Just because somebody is in business and that business has risks doesn't mean it's OK to go ahead and shaft them you prat.
You might as well argue that it's OK to burgle homes because the owners have insurance.
Sign a contract and honour it you bunch of good for nothing bums.
Well I agree with INXS that she's made a mistake by not honoring her contract, she's a grown up and committed to stay there 14 months. But when she signed her job contract, she kinda had to get an apartment in order to live here right ? She didn't expect to loose her job so quickly, and not everyone has the chance to be able to pay 8 months rent for nothing.
When you're in your home country, most of the time you're entitled to unemployment allowances, which she obviously cannot get here in Hong Kong. So she doesn't have a choice and must go back. It's a shame for the landlord in this case, but in many other cases they're still better off renting to foreigners (every Chinese landlord I had in Mainland China preferred renting to me rather than to local Chinese) ...
Guarantee is there to mitigate this risk.

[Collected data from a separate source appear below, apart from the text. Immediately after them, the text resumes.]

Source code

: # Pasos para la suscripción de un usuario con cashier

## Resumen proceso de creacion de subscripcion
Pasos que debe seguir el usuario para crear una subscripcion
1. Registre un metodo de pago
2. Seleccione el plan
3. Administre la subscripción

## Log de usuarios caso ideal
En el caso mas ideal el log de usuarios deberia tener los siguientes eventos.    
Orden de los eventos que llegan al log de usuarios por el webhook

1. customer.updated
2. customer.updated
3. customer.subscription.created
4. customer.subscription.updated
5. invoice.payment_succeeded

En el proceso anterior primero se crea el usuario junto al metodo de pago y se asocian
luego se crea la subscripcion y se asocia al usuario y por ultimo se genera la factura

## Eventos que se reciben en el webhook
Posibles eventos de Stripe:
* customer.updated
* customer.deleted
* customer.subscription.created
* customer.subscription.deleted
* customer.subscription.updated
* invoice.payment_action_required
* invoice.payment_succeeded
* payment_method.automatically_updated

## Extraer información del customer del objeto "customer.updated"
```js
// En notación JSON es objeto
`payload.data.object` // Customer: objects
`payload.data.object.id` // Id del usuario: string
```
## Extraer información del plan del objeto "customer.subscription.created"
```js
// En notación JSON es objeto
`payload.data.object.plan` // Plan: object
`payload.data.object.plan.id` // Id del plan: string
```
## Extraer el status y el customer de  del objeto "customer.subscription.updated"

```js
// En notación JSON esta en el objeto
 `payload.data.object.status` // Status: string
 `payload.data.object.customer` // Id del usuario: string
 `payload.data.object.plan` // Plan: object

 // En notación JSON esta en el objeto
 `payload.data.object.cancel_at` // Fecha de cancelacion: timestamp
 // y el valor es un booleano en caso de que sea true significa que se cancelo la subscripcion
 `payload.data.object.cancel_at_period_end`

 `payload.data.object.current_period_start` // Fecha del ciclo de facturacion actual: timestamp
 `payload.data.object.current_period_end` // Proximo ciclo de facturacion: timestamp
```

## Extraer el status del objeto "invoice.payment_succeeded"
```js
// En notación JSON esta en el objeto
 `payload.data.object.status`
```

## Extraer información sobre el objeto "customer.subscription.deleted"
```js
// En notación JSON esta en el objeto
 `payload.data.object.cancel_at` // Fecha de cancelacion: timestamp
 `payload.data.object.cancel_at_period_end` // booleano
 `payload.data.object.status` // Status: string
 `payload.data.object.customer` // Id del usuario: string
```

1) she's not from UK, but from a country where she can get allowances if she goes back - 2) she's of course already been applying to jobs in HK for the past few weeks, but doesn't have the money to stay one more month unfortunately.
Well we all rather got het up over this one didn't we. What a surprise.
The correct thing to do in my opinion is to contact the landlord, explain the situation and offer to pay the cost of finding a new tenant. The landlord, if reasonable, should agree to this. If, however, the landlord is NOT reasonable, then leaving while the rent is still paid and walking away from 2 months security deposit does not seem unfair to me. (Yes INXS, I own rental property too. The onus is on BOTH sides to be reasonable in any agreement, not just one.)
While contracts should be honoured, HK rental contracts do not appear to cover well "unexpected situations" in the same way normal commercial contracts do - and the security deposit picks up the slack. If the woman cannot afford to stay here having left her job, it's bleeding obvious she cannot afford 8 months of rent so being unreasonable does not help either side.
However - to the OP - just ASSUMING your landlord is going to be unreasonable and doing a runner without trying to sort this out first is wrong.
Per the others, nobody can stop you moving out if your rent is paid. INXS's commercial property example may have had many different underlying factors - for example - the rent could already have been in arrears and the landlord could have obtained a judgement to take possessions in lieu of rent - if that was the case of course management would have assisted to prevent the tenant breaking the law. Commercial property rental contracts are different - much harsher than residential. You can't really use them as examples.